Re: [PATCH] dma-buf: heaps: Add Coherent heap to dmabuf heaps
From: Maxime Ripard
Date: Thu Feb 26 2026 - 05:14:28 EST
Hi Albert,
Thanks for your patch!
On Tue, Feb 24, 2026 at 08:57:33AM +0100, Albert Esteve wrote:
> Add a dma-buf heap for DT coherent reserved-memory
> (i.e., 'shared-dma-pool' without 'reusable' property),
> exposing one heap per region for userspace buffers.
>
> The heap binds a synthetic platform device to each region
> so coherent allocations use the correct dev->dma_mem,
> and it defers registration until late_initcall when
> normal allocator are available.
>
> This patch includes charging of the coherent heap
> allocator to the dmem cgroup.
>
> Signed-off-by: Albert Esteve <aesteve@xxxxxxxxxx>
> ---
> This patch introduces a new driver to expose DT coherent reserved-memory
> regions as dma-buf heaps, allowing userspace buffers to be created.
>
> Since these regions are device-dependent, we bind a synthetic platform
> device to each region so coherent allocations use the correct dev->dma_mem.
>
> Following Eric’s [1] and Maxime’s [2] work on charging DMA buffers
> allocated from userspace to cgroups (dmem), this patch adds the same
> charging pattern used by CMA heaps patch. Charging is done only through
> the dma-buf heap interface so it can be attributed to a userspace allocator.
>
> This allows each device-specific reserved-memory region to enforce its
> own limits.
>
> [1] https://lore.kernel.org/all/20260218-dmabuf-heap-cma-dmem-v2-0-b249886fb7b2@xxxxxxxxxx/
> [2] https://lore.kernel.org/all/20250310-dmem-cgroups-v1-0-2984c1bc9312@xxxxxxxxxx/
> ---
> drivers/dma-buf/heaps/Kconfig | 17 ++
> drivers/dma-buf/heaps/Makefile | 1 +
> drivers/dma-buf/heaps/coherent_heap.c | 485 ++++++++++++++++++++++++++++++++++
> include/linux/dma-heap.h | 11 +
> kernel/dma/coherent.c | 9 +
> 5 files changed, 523 insertions(+)
>
> diff --git a/drivers/dma-buf/heaps/Kconfig b/drivers/dma-buf/heaps/Kconfig
> index a5eef06c42264..93765dca164e3 100644
> --- a/drivers/dma-buf/heaps/Kconfig
> +++ b/drivers/dma-buf/heaps/Kconfig
> @@ -12,3 +12,20 @@ config DMABUF_HEAPS_CMA
> Choose this option to enable dma-buf CMA heap. This heap is backed
> by the Contiguous Memory Allocator (CMA). If your system has these
> regions, you should say Y here.
> +
> +config DMABUF_HEAPS_COHERENT
> + bool "DMA-BUF Coherent Reserved-Memory Heap"

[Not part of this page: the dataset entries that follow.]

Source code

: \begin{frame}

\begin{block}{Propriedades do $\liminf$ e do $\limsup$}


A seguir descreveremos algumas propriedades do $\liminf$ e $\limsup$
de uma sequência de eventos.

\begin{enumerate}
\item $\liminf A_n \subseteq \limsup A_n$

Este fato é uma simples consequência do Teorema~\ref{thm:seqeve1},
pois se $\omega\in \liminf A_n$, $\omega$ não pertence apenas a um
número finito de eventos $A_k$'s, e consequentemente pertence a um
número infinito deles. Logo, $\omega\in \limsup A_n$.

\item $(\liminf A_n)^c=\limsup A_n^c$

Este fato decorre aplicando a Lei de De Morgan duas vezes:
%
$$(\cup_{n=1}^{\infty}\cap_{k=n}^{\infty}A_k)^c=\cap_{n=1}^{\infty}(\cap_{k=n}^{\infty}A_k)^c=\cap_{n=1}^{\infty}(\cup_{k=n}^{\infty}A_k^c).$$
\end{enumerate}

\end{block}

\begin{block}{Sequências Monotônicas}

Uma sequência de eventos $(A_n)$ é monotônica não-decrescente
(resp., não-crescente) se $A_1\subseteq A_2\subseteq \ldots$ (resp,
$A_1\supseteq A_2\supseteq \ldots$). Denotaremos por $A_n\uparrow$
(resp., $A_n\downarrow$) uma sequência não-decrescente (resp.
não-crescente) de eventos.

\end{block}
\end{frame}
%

> + depends on DMABUF_HEAPS && OF_RESERVED_MEM && DMA_DECLARE_COHERENT
> + help
> + Choose this option to enable coherent reserved-memory dma-buf heaps.
> + This heap is backed by non-reusable DT "shared-dma-pool" regions.

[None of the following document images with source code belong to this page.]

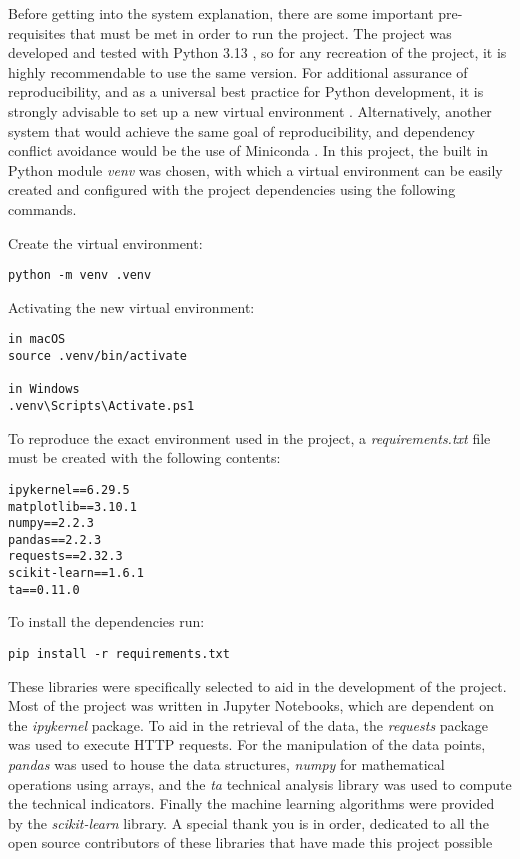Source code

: \documentclass[12pt]{report} %
\begin{document}
Before getting into the system explanation, there are some important pre-requisites that must be met in order to run the project. The project was developed and tested with Python 3.13 \cite{python3.13}, so for any recreation of the project, it is highly recommendable to use the same version. For additional assurance of reproducibility, and as a universal best practice for Python development, it is strongly advisable to set up a new virtual environment \cite{python_venv}. Alternatively, another system that would achieve the same goal of reproducibility, and dependency conflict avoidance would be the use of Miniconda \cite{conda}. In this project, the built in Python module \textit{venv} was chosen, with which a virtual environment can be easily created and configured with the project dependencies using the following commands.

\noindent Create the virtual environment:
\begin{verbatim}
python -m venv .venv
\end{verbatim}

\noindent Activating the new virtual environment:
\begin{verbatim}
in macOS
source .venv/bin/activate

in Windows
.venv\Scripts\Activate.ps1
\end{verbatim}

\noindent To reproduce the exact environment used in the project, a \textit{requirements.txt} file must be created with the following contents:
\begin{verbatim}
ipykernel==6.29.5
matplotlib==3.10.1
numpy==2.2.3
pandas==2.2.3
requests==2.32.3
scikit-learn==1.6.1
ta==0.11.0
\end{verbatim}

\noindent To install the dependencies run:
\begin{verbatim}
pip install -r requirements.txt 
\end{verbatim}

These libraries were specifically selected to aid in the development of the project. Most of the project was written in Jupyter Notebooks, which are dependent on the \textit{ipykernel} package. To aid in the retrieval of the data, the \textit{requests} package was used to execute HTTP requests. For the manipulation of the data points, \textit{pandas} was used to house the data structures, \textit{numpy} for mathematical operations using arrays, and the \textit{ta} technical analysis library was used to compute the technical indicators. Finally the machine learning algorithms were provided by the \textit{scikit-learn} library. A special thank you is in order, dedicated to all the open source contributors of these libraries that have made this project possible
\end{document}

> + If your system defines coherent reserved-memory regions, you should
> + say Y here.
> +
> +config COHERENT_AREAS_DEFERRED
> + int "Max deferred coherent reserved-memory regions"
> + depends on DMABUF_HEAPS_COHERENT
> + default 16
> + help
> + Maximum number of coherent reserved-memory regions that can be
> + deferred for later registration during early boot.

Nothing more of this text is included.